Whenever the string "područje" appears in a line below, please copy the line out.

[Stored data]
┄┄┄┄┄┄┄┄┄┄┄┄┄┄┄┄┄┄┄┄
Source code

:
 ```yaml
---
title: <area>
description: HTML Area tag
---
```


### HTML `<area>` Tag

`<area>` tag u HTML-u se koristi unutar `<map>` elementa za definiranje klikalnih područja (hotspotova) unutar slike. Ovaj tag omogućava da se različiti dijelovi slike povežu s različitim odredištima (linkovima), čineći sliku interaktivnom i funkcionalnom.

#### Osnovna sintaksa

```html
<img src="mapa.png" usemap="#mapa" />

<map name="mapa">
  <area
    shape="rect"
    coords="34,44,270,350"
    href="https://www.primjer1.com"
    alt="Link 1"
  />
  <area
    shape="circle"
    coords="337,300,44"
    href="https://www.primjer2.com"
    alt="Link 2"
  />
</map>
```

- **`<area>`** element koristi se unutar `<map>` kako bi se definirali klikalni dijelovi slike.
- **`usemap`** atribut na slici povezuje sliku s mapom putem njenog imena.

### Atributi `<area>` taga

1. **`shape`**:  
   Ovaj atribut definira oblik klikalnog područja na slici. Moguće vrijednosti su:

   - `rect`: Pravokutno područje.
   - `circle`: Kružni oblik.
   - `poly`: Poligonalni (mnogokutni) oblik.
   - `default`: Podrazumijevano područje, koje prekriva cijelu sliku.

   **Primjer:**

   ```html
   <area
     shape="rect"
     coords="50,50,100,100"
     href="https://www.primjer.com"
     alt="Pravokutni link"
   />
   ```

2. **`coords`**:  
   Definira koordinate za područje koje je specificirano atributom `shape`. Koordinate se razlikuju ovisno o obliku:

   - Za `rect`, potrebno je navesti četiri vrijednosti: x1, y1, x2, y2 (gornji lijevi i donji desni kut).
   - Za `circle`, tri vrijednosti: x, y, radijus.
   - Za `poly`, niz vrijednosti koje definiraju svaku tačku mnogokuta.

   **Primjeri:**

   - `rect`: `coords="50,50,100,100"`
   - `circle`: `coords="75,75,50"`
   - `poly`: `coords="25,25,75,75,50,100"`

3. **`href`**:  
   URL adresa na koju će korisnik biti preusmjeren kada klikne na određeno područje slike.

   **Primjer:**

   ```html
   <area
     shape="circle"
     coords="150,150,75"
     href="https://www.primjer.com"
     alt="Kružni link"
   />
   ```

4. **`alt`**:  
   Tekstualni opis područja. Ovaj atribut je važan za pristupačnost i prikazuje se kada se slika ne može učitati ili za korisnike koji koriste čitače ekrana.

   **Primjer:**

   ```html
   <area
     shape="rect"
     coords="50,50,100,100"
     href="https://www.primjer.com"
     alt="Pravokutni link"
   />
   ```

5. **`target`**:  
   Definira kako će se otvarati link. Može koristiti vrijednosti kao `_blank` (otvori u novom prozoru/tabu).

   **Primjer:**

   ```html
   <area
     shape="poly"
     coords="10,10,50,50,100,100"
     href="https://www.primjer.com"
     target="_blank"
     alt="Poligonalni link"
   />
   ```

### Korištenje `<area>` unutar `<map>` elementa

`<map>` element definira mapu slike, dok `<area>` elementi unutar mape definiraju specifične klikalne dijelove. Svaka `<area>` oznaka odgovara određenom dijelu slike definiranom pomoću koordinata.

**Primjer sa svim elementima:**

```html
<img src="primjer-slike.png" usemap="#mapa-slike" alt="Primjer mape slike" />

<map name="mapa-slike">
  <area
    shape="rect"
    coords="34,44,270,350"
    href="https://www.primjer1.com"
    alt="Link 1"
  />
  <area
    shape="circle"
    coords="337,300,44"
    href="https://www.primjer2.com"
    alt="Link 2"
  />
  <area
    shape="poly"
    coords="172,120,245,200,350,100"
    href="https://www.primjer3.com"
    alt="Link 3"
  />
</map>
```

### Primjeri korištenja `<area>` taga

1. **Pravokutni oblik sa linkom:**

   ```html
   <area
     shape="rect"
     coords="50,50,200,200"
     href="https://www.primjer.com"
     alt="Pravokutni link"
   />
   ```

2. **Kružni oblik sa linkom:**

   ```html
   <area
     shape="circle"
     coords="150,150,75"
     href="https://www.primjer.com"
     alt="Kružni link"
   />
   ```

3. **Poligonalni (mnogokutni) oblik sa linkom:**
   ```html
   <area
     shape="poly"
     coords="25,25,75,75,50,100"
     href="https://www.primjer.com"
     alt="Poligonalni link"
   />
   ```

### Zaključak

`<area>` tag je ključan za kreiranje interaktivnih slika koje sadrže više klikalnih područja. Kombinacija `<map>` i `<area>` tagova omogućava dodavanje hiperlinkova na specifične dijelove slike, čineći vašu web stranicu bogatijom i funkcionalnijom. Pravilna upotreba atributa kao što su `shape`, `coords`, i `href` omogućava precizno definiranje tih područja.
┄┄┄┄┄┄┄┄┄┄┄┄┄┄┄┄┄┄┄┄
▶ [Answer space]
   - `rect`: Pravokutno područje.
   - `default`: Podrazumijevano područje, koje prekriva cijelu sliku.
   Definira koordinate za područje koje je specificirano atributom `shape`. Koordinate se razlikuju ovisno o obliku:
   URL adresa na koju će korisnik biti preusmjeren kada klikne na određeno područje slike.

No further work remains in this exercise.